L’année a été riche d’événements et de rebondissements pour le Stade Rennais. Entre la qualification européenne, le renvoi de Sabri Lamouchi, les adieux discrets de Yoann Gourcuff ou encore le but magique d’Adrien Hunou à Paris, retour sur une saison riche en émotions.
On t’aime Adrien !
Aussi inattendue que soudaine, aussi précise qu’audacieuse… La volée d’Adrien Hunou au Parc des Princes, le 12 mai à 22 h 30 sur une longue ouverture de Jérémy Gélin restera comme le point final d’une remontée fantastique des rennais dans la course à l’Europe, lancée à la fin de l’hiver. Face à des Parisiens invaincus à domicile sur l’ensemble de la saison mais déjà mobilisés sur le Mondial à venir pour la grande majorité des joueurs, sur les vacances pour les autres, le SRFC construit son succès sereinement, sans trembler. Plusieurs parades de Tomas Koubek, le sang-froid de Benjamin Bourigeaud sur pénalty avant la pause puis l’éclair de l’homme fort de la fin de saison pour boucler l’affaire (0-2). Le Stade Rennais gagne là où tout le monde repartait l’égo meurtri et met ce soir-là un pied et quatre orteils en Ligue Europa. Cédric Guillou, sur France Bleu, trouvera les mots venant du cœur du peuple rouge et noir tout entier pour son héros d’un soir : « On t’aime Adrien ! ».
Sabri, c’est fini.
Aussi froid qu’un lundi matin de novembre, gris et tristounet, le communiqué laconique du Stade Rennais tombe comme un couperet sur le destin de l’ancien sélectionneur de la Côte d’Ivoire : « Le Stade Rennais FC ayant décidé de mettre à pied son entraineur Sabri Lamouchi, Julien Stéphan entraîneur de l’équipe réserve, sera en charge de l’équipe professionnelle durant cette période. » A peine un an après son arrivée, l’homme qui aura ramené l’Europe à Rennes en partant d’une situation compliquée connaît un sort sans pitié, avec en filagramme des relations dites compliquées avec sa direction.
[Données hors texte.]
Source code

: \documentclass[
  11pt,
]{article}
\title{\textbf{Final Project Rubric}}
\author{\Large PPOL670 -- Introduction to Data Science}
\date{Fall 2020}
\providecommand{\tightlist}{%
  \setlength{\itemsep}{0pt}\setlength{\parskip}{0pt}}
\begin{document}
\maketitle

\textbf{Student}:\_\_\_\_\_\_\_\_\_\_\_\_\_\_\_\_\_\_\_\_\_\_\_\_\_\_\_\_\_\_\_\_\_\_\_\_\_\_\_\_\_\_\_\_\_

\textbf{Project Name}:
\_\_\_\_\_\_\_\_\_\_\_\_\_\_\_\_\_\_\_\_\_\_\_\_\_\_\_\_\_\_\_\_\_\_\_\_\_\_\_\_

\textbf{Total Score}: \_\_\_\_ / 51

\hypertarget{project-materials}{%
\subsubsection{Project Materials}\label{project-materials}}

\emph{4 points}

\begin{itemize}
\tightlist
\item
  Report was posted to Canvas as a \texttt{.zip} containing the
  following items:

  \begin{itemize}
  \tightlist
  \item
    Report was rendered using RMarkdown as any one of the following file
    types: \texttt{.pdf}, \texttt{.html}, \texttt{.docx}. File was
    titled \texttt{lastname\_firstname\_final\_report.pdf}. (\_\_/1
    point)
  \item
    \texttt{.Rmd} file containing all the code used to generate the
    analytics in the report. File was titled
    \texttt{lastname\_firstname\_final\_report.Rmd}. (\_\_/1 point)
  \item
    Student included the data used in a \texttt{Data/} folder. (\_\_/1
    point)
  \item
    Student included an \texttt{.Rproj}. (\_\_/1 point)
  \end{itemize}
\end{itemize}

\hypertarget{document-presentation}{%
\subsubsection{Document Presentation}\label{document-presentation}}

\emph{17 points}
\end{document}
Son bilan comptable correct ne restera pas dans les annales mais difficile d’oublier la fantastique remontée au classement et le printemps parfait menant à la cinquième place, sous la houlette d’une colonne vertébrale décisive dans chaque zone décisive du terrain (Gnagnon, Prcic, Khazri), tous trois partis au cours de l’été. Si l’ère Julien Stéphan s’ouvre sous les meilleurs auspices (5 victoires en 5 matches), nul ne doute que l’ancien international français devrait rebondir dans les mois à venir, sa méthode ayant porté de beaux fruits avant un automne moins positif.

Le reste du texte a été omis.